The flooding that occurred in parts of North Lincolnshire in early December, 2013 has once again raised the issue of the strength of the flood defences in place in the area.
The reach (or stretch) of the Trent in North Lincolnshire has flood defences in place. Therefore flooding from the river can only occur if the defences overtop (occurs when the water rises over or above the top of the defences) or breach (occurs when the defences partially collapse).
The flooding that occurred in Burringham was caused by overtopping of the defences. The Environment Agency (EA) considers those defences currently in place to have an approximate standard of protection of a 1:200 year event.

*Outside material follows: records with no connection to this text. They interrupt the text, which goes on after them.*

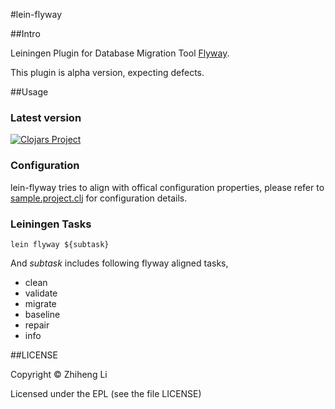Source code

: #lein-flyway

##Intro

Leiningen Plugin for Database Migration Tool [Flyway](http://flywaydb.org/).

This plugin is alpha version, expecting defects.

##Usage

### Latest version

[![Clojars Project](http://clojars.org/com.github.metaphor/lein-flyway/latest-version.svg)](http://clojars.org/com.github.metaphor/lein-flyway)

### Configuration
lein-flyway tries to align with offical configuration properties, please refer to [sample.project.clj](https://github.com/metaphor/lein-flyway/blob/master/sample.project.clj) for configuration details.

### Leiningen Tasks


```shell
lein flyway ${subtask}
```
And *subtask* includes following flyway aligned tasks,

* clean
* validate
* migrate
* baseline
* repair
* info

##LICENSE

Copyright © Zhiheng Li

Licensed under the EPL (see the file LICENSE)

A 1:200 year event is the flood that you might expect to see once every 200 years; in other words there is a 0.5% probability of this event happening in any given year.
The proposed Lincolnshire Lakes development site did not flood. Master developer Lucent’s hydrology partner, Peter Brett Associates has undertaken extensive hydraulic modelling. This modelling accords with what happened in early December, that is the Trent defences begin to overtop in a 1:200 year event and that the Lincolnshire Lakes site is not at risk of flooding in a ‘current conditions’ 1:1,000 year event providing the defences do not breach.
Lucent’s proposal for Lincolnshire Lakes is to raise the development such that, even in the event of a breach failure of the raised banks there will be a 1:200 year standard of protection for the next 100 years. As part of this development it is proposed to reinforce the existing flood defences to the benefit of the communities currently relying upon them. The proposed reinforcement on the right bank will be either through intermittent (passive breach arresters) or through continuous sheet piling. Both these methods will shore up the soft defences presently in place. The reinforcement would change neither the height nor the appearance of the existing defences.
This reinforcement will both reduce the likelihood of a breach developing (such as may have occurred at Keadby, a few miles to the north of Burringham) and reduce the flooding that would result in such a breach.
In essence, we are proposing to reduce the residual risk of flooding to the residents of Burringham and other communities on the right bank of the River Trent.